Robert Horry turns 44 years-old today. We take a look back at two of his most memorable clutch performances.
In 2002, the Los Angeles Lakers and Sacramento Kings faced off in the Western Conference Finals. Horry and the Lakers were looking for their third straight title, while the Chris Webber-led Kings were trying to get over the hump and make it to the Finals.
By Game 4, it appeared a changing of the guard in the West was upon us. The Kings were up 2-1 in the series, and stormed out to a 24-point first half lead against the Lakers in Game 4 at Staples Center. With a win, Sacramento would go up 3-1 in the best-of-seven series, with two of the potential three remaining games at home. It would be an impossible hole for a team to climb out of, even this Lakers squad led by Shaquille O’Neal and Kobe Bryant.
In the second half, the Lakers slowly climbed back into the game. On the final possession, the Lakers still trailed by two. After failed shot attempts by Shaq and Kobe, Kings center Vlade Divac batted the ball out in what looked like the final sequence of the game. Except that Horry was standing right there at the top of the key, caught the loose ball, and in one continuous motion, hit a three-pointer to win the game at the buzzer:
In an oral history of the series earlier this year with Grantland’s Jonathan Abrams, Horry and coach Phil Jackson spoke about that sequence:
Horry: I was designing to be out there because I’m always going to go for the 3 to win. I don’t like that tie B.S. and going to overtime.
Phil Jackson: He always seemed to gravitate to the 3-point line in situations like that at the end of the game. We actually had him gravitate to those spots, corners and the top. There he was. It was a shot that really saved that series. We needed that burst of energy for our team.
Horry: The ball just happened to get to me perfect.
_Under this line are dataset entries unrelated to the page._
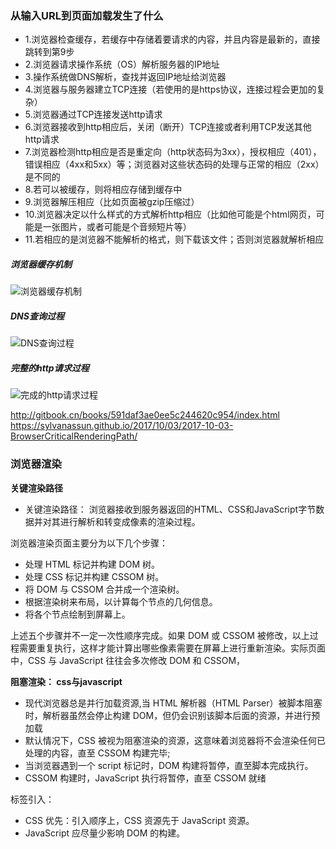 ### 从输入URL到页面加载发生了什么
- 1.浏览器检查缓存，若缓存中存储着要请求的内容，并且内容是最新的，直接跳转到第9步
- 2.浏览器请求操作系统（OS）解析服务器的IP地址
- 3.操作系统做DNS解析，查找并返回IP地址给浏览器
- 4.浏览器与服务器建立TCP连接（若使用的是https协议，连接过程会更加的复杂）
- 5.浏览器通过TCP连接发送http请求
- 6.浏览器接收到http相应后，关闭（断开）TCP连接或者利用TCP发送其他http请求
- 7.浏览器检测http相应是否是重定向（http状态码为3xx），授权相应（401），错误相应（4xx和5xx）等；浏览器对这些状态码的处理与正常的相应（2xx）是不同的
- 8.若可以被缓存，则将相应存储到缓存中
- 9.浏览器解压相应（比如页面被gzip压缩过）
- 10.浏览器决定以什么样式的方式解析http相应（比如他可能是个html网页，可能是一张图片，或者可能是个音频短片等）
- 11.若相应的是浏览器不能解析的格式，则下载该文件；否则浏览器就解析相应

##### **浏览器缓存机制**
![浏览器缓存机制](https://upload-images.jianshu.io/upload_images/3160413-fb75e5af66606680.png?imageMogr2/auto-orient/strip%7CimageView2/2/w/692)

##### **DNS查询过程**
![DNS查询过程](http://images.gitbook.cn/d1f9f930-3bd6-11e7-8c7f-a5fedde013bb)

##### **完整的http请求过程**
![完成的http请求过程](http://images.gitbook.cn/0c464a30-3bd7-11e7-97b9-53b09995be5d)

http://gitbook.cn/books/591daf3ae0ee5c244620c954/index.html
https://sylvanassun.github.io/2017/10/03/2017-10-03-BrowserCriticalRenderingPath/

### 浏览器渲染
**关键渲染路径**
- 关键渲染路径： 浏览器接收到服务器返回的HTML、CSS和JavaScript字节数据并对其进行解析和转变成像素的渲染过程。

浏览器渲染页面主要分为以下几个步骤：
- 处理 HTML 标记并构建 DOM 树。
- 处理 CSS 标记并构建 CSSOM 树。
- 将 DOM 与 CSSOM 合并成一个渲染树。
- 根据渲染树来布局，以计算每个节点的几何信息。
- 将各个节点绘制到屏幕上。

上述五个步骤并不一定一次性顺序完成。如果 DOM 或 CSSOM 被修改，以上过程需要重复执行，这样才能计算出哪些像素需要在屏幕上进行重新渲染。实际页面中，CSS 与 JavaScript 往往会多次修改 DOM 和 CSSOM，

**阻塞渲染： css与javascript**
- 现代浏览器总是并行加载资源,当 HTML 解析器（HTML Parser）被脚本阻塞时，解析器虽然会停止构建 DOM，但仍会识别该脚本后面的资源，并进行预加载
- 默认情况下，CSS 被视为阻塞渲染的资源，这意味着浏览器将不会渲染任何已处理的内容，直至 CSSOM 构建完毕;
- 当浏览器遇到一个 script 标记时，DOM 构建将暂停，直至脚本完成执行。
- CSSOM 构建时，JavaScript 执行将暂停，直至 CSSOM 就绪

标签引入：
- CSS 优先：引入顺序上，CSS 资源先于 JavaScript 资源。
- JavaScript 应尽量少影响 DOM 的构建。
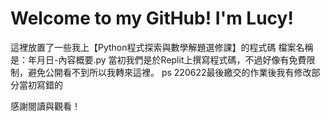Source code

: # Welcome to my GitHub! I'm Lucy!
這裡放置了一些我上【Python程式探索與數學解題選修課】的程式碼
檔案名稱是：年月日-內容概要.py
當初我們是於Replit上撰寫程式碼，不過好像有免費限制，避免公開看不到所以我轉來這裡。
ps 220622最後繳交的作業後我有修改部分當初寫錯的

感謝閱讀與觀看！
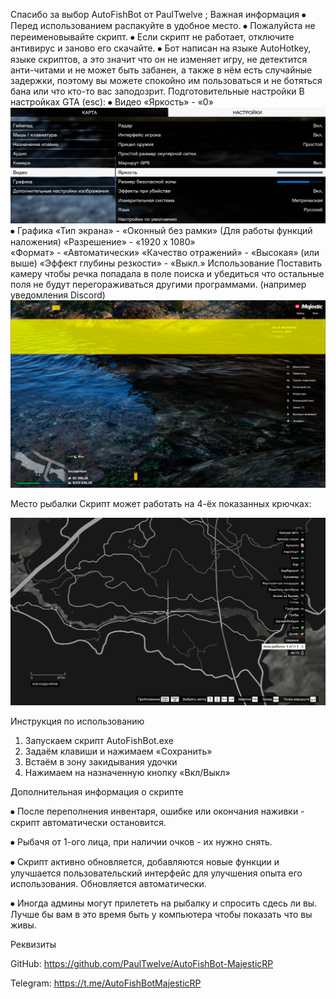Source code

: Спасибо за выбор AutoFishBot от PaulTwelve ;
Важная информация
⦁	Перед использованием распакуйте в удобное место.
⦁	Пожалуйста не переименовывайте скрипт.
⦁	Если скрипт не работает, отключите антивирус и заново его скачайте.
⦁	Бот написан на языке AutoHotkey, языке скриптов, а это значит что он не изменяет игру, не детектится анти-читами и не может быть забанен, а также в нём есть случайные задержки, поэтому вы можете спокойно им пользоваться и не ботяться бана или что кто-то вас заподозрит.
Подготовительные настройки
В настройках GTA (esc):
⦁	Видео
	«Яркость» - «0» 
![Яркость](Brightness.png)
⦁	Графика 
	«Тип экрана» - «Оконный без рамки»
	(Для работы функций наложения)
	«Разрешение» - «1920 x 1080»	
	«Формат» - «Автоматически»
	«Качество отражений» - «Высокая» (или выше)
	«Эффект глубины резкости» - «Выкл.»
Использование
Поставить камеру чтобы речка попадала в поле поиска и убедиться что остальные поля не будут перегораживаться другими программами. (например уведомления Discord)
![Поля](Fields.png)

Место рыбалки
Скрипт может работать на 4-ёх показанных крючках:

![Крючки](Hooks.png)


Инструкция по использованию
1.	Запускаем скрипт AutoFishBot.exe
2.	Задаём клавиши и нажимаем «Сохранить»
3.	Встаём в зону закидывания удочки
4.	Нажимаем на назначенную кнопку «Вкл/Выкл»

Дополнительная информация о скрипте

⦁	После переполнения инвентаря, ошибке или окончания наживки - скрипт автоматически остановится.

⦁	Рыбачя от 1-ого лица, при наличии очков - их нужно снять.

⦁	Скрипт активно обновляется, добавляются новые функции и улучшается пользовательский интерфейс для улучшения опыта его использования. Обновляется автоматически.

⦁	Иногда админы могут прилететь на рыбалку и спросить сдесь ли вы. Лучше бы вам в это время быть у компьютера чтобы показать что вы живы.

Реквизиты

GitHub: https://github.com/PaulTwelve/AutoFishBot-MajesticRP

Telegram: https://t.me/AutoFishBotMajesticRP
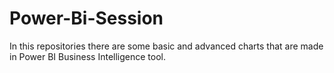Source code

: # Power-Bi-Session
In this repositories there are some basic and advanced charts that are made in Power BI Business Intelligence tool.
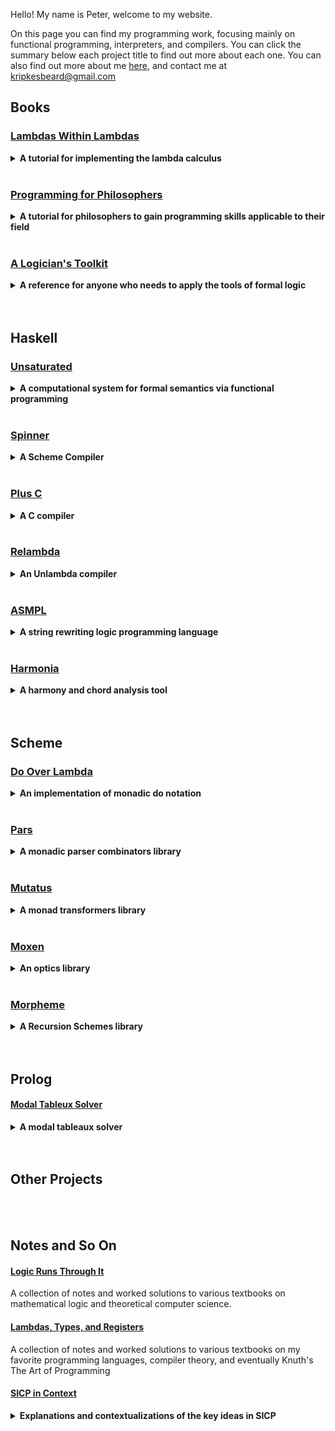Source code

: Hello! My name is Peter, welcome to my website.

On this page you can find my programming work, focusing mainly on functional programming, interpreters, and compilers. 
You can click the summary below each project title to find out more about each one. You can also find out more about 
me [here](https://kripkesbeard.github.io/about), and contact me at kripkesbeard@gmail.com

## Books <a name="Books"></a>

### [Lambdas Within Lambdas]()
<details>
    <summary><b> A tutorial for implementing the lambda calculus </b></summary>
    
    <br>
  A tutorial walkthrough of implementing both an interpreter and a compiler for multiple languages. It starts
  off with the untyped lambda calculus, eventually introducing S-expression notation and ending with R5RS Scheme.
  Then the simply typed lambda calculus is implemented and a series of stronger type systems are added until we 
  end with a polymorphic Haskell-esque language. The metalanguage used in the book is Haskell. The compilers all
  target abstract computational machines, such as the SECD machine and the STG machine. A final chapter focuses 
  on the topic of compiling those types of machine languages to C (or LLVM). Each interpreter and compiler
  has a full implementation on github.
    
</details>
<br>


### [Programming for Philosophers]()

<details>
    <summary><b> A tutorial for philosophers to gain programming skills applicable to their field </b></summary>

<br>
This is a textbook meant to introduce philosophers, linguists, and foundationally inclined mathematicians to functional and logic programming with applications to 
their fields. First Prolog is introduced, culminating with a nonmonotonic theorem prover used to represent formalized epistemic reasoning. Next, Scheme is introduced, 
with 
applications aimed 
towards understanding referential transparency, quotation and quasiquotation, self reference, the halting problem, and fixed points. Finally, Haskell is introduced and 
used as a 
metalanguage to embed fragments of English in order to execute a computational formal semantic system. Each project has a full implementation on github.
        
</details>
<br>
  
### [A Logician's Toolkit]()
<details>
    <summary><b> A reference for anyone who needs to apply the tools of formal logic </b></summary>
    
<br>

This book is a collection of tools and formal methods used by logicians. It is inspired by 
[Partee, ter Meulen, and Wall](https://www.springer.com/gp/book/9789027722447) and serves a similar function of being a reference for anyone in the fields of mathematics, 
philosophy, linguistics, computer science, cognitive science, or any other field which makes use of the common tools used by logicians. The subjects included are 

1. Set Theory
2. Classical Logic
3. Algebraic Structures
4. Intuitionistic & Modal Logic
5. Discrete Structures
6. Formal Languages, Grammars, & Automata
7. Turing Machines & The Lambda Calculus
8. Typed Lambda Calculi, Functional Programming, & Categorial Grammar
9. Category Theory
10. Topoi vs. Sets

The scope of the book is much greater than Partee Et al., and thus welcomes a wider range of disciplines whose practitioners will find it useful.

</details>
<br>
<br>

## Haskell <a name="Haskell"></a>

### [Unsaturated]()

<details>
  <summary><b> A computational system for formal semantics via functional programming </b></summary>
    
<br>
  
Two developments of formal semantics for natural languages done with Haskell as the metalanguage. One takes the indirect representation route, associating
a logical representation to each English sentence before deriving its semantic interpretation. The other uses direct representation without an intermediate logical
form. Additionally there are libraries implementing the fragments developed in 
[Jacobson](https://global.oup.com/academic/product/compositional-semantics-9780199677153), [Coppock & Champollion](https://eecoppock.info/teaching.html), 
[Heim & Kratzer](https://philpapers.org/rec/HEISIG), and [von Fintel & Heim](https://github.com/fintelkai/fintel-heim-intensional-notes). Additionally it 
contains libraries which explore the use of monads and continuations in semantics as described in e.g. 
[Asudeh & Giorgolo](https://global.oup.com/academic/product/enriched-meanings-9780198847861) and 
[Barker & Shan](https://global.oup.com/academic/product/continuations-and-natural-language-9780199575022).

</details>
<br>

### [Spinner]()

<details>
  <summary><b> A Scheme Compiler </b></summary>
    
<br>
  
An R7RS Scheme compiler and REPL interpreter.

</details>
<br>

### [Plus C]()

<details>
  <summary> <b> A C compiler </b> </summary>
    
<br>

A C compiler with a debugging/interpretation system.

</details>
<br>

### [Relambda]()

<details>
  <summary> <b> An Unlambda compiler </b> </summary>
    
<br>

A compiler for the Unlambda programming language, mostly a proof of concept that it *is* a coherent idea to compile the language 
(c.f. [this](http://www.madore.org/~david/programs/unlambda/#impl_comp)). The larger logico-philosophical issues surrounding why the answer to the question is yes
are explicated via a presentation of formal operation and denotational semantics of the language. Based mainly on graph *re*duction.

</details>
<br>

### [ASMPL]()

<details>
  <summary> <b> A string rewriting logic programming language </b> </summary>
    
<br>
  
ASMPL (A String Manipulation Programming Language) is a logic programming language implementation of 
[Raymond Smullyan's Elementary Formal Systems](https://philpapers.org/rec/SMUTOF). Partly inspired by the logic 
programming language in Mel Fitting's book [*Computability Theory, Semantics, and Logic Programming*](https://philpapers.org/rec/SHEFMC). Smullyan's model of 
computation is astonishingly elegant, and has *a very simple* set theoretic string rewriting interpretation that lends itself to a very coherent implementation as a 
logic programming language. 

</details>
<br>

### [Harmonia]()

<details>
    <summary> <b>A harmony and chord analysis tool </b> </summary>
    
<br>

A tool which functions as an expert system for questions about music including chords, harmony, and scale analysis.
    
</details>
<br>


<br>


## Scheme <a name="Scheme"></a>

### [Do Over Lambda]()

<details>
  <summary> <b> An implementation of monadic do notation</b> </summary>
    
<br>

A Scheme monad library, which uses call/cc to implement a do notation in order to let you 'roll your own monads', conceptually based off of work by 
[Wadler](https://jgbm.github.io/eecs762f19/papers/wadler-monads.pdf) and others showing that the continuation monad is universal over all monads.

</details>
<br>

### [Pars]()

<details>
  <summary> <b> A monadic parser combinators library </b> </summary>
    
<br>

A monadic parser combinator library influenced by the Haskell library [parsec](https://hackage.haskell.org/package/parsec), allowing for parser generation in Scheme 
using the powerful abstractions of monads and combinators.

</details>
<br>

### [Mutatus]() 

<details>
  <summary> <b> A monad transformers library </b> </summary>
    
<br>

A library for composing monadic code using the [monad transformer abstraction model](https://en.wikipedia.org/wiki/Monad_transformer). 

</details>
<br>

### [Moxen]()

<details>
  <summary> <b> An optics library</b> </summary>
    
<br>

An optics library for Scheme, similar to Haskell's [lens](https://hackage.haskell.org/package/lens) and [optics](https://hackage.haskell.org/package/optics) libraries. 

</details>
<br>

### [Morpheme]()

<details>
    <summary> <b>A Recursion Schemes library </b> </summary>
    
<br>

A library containing common forms of recursion abstracted out into higher order functions, heavily based on ideas from category theory.
    
</details>
<br>


<br>



## Prolog <a name="Prolog"></a>

#### [Modal Tableux Solver]()

<details>
  <summary><b> A modal tableaux solver </b></summary>
    
<br>

A propositional modal logic tableaux proof system.

</details>
<br>
<br>

    
## Other Projects <a name="Other"></a>
<br>
<br>




## Notes and So On <a name="Notes"></a>

#### [Logic Runs Through It](https://github.com/KripkesBeard/Logic-Runs-Through-It)

A collection of notes and worked solutions to various textbooks on mathematical logic and theoretical computer science.
<br>

#### [Lambdas, Types, and Registers](https://github.com/KripkesBeard/Lambdas-Types-and-Registers)

A collection of notes and worked solutions to various textbooks on my favorite programming languages, compiler theory, and eventually Knuth's The Art of Programming
<br>

#### [SICP in Context]()
    
<details>
  <summary><b> Explanations and contextualizations of the key ideas in SICP </b></summary>
    
<br>

*Structure and Interpretation of Computer Programms* by Abelson, Sussman & Sussman is one of the greatest books ever written, and this fact is well known. My biggest
criticism of the book is that it can be hard to place the ideas it teaches into context. Many of the ideas the book discusses are ideas you would learn under
different names or less technically in a more traditional introduction to programming. This project is my attempt to place each section/chapter of the book into
more traditional jargon and to have it act as a reference guide for anyone trying to work through SICP. Importantly, this is not a distillation of or substitute for the book;
my goal is to outline sign posts of the main ideas and to put them into the context of every day programming terminology. One quick example: Despite having an entire
section, comprising five chapters, on the topic of abstract data representation, the book does not use the phrase "abstract data type" once (it does appear in the
title of a paper in the bibliography). Surely this can be a cause for confusion (it was for me personally at the start of my CS career), "are these data abstractions 
the same as the abstract data types I'm learning about everywhere else?" Of course they are, but the book does not say so. One goal of SICP in Context is to clear up these 
types of confusions.

</details>
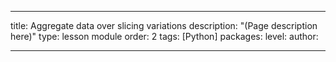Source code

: ---

title: Aggregate data over slicing variations
description: "(Page description here)"
type: lesson module
order: 2
tags: [Python]
packages: 
level: 
author: 

---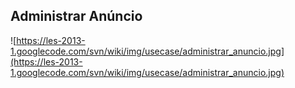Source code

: ## Administrar Anúncio ##

![https://les-2013-1.googlecode.com/svn/wiki/img/usecase/administrar_anuncio.jpg](https://les-2013-1.googlecode.com/svn/wiki/img/usecase/administrar_anuncio.jpg)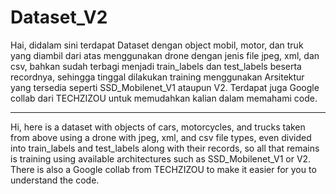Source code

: # Dataset_V2

Hai, didalam sini terdapat Dataset dengan object mobil, motor, dan truk yang diambil dari atas menggunakan drone dengan jenis file jpeg, xml, dan csv, bahkan sudah terbagi menjadi train_labels dan test_labels beserta recordnya, sehingga tinggal dilakukan training menggunakan Arsitektur yang tersedia seperti SSD_Mobilenet_V1 ataupun V2. Terdapat juga Google collab dari TECHZIZOU untuk memudahkan kalian dalam memahami code.

----

Hi, here is a dataset with objects of cars, motorcycles, and trucks taken from above using a drone with jpeg, xml, and csv file types, even divided into train_labels and test_labels along with their records, so all that remains is training using available architectures such as SSD_Mobilenet_V1 or V2. There is also a Google collab from TECHZIZOU to make it easier for you to understand the code.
The Lakers would go on to win the series in seven games and sweep the New Jersey Nets to complete the three-peat. Meanwhile, the Kings would never come that close to making the Finals again. Horry’s shot helped vault Shaq and Kobe into the all-time historical greats by adding a three-peat to their resume, and also made sure Webber and the Kings would become one of the best teams that never won a championship.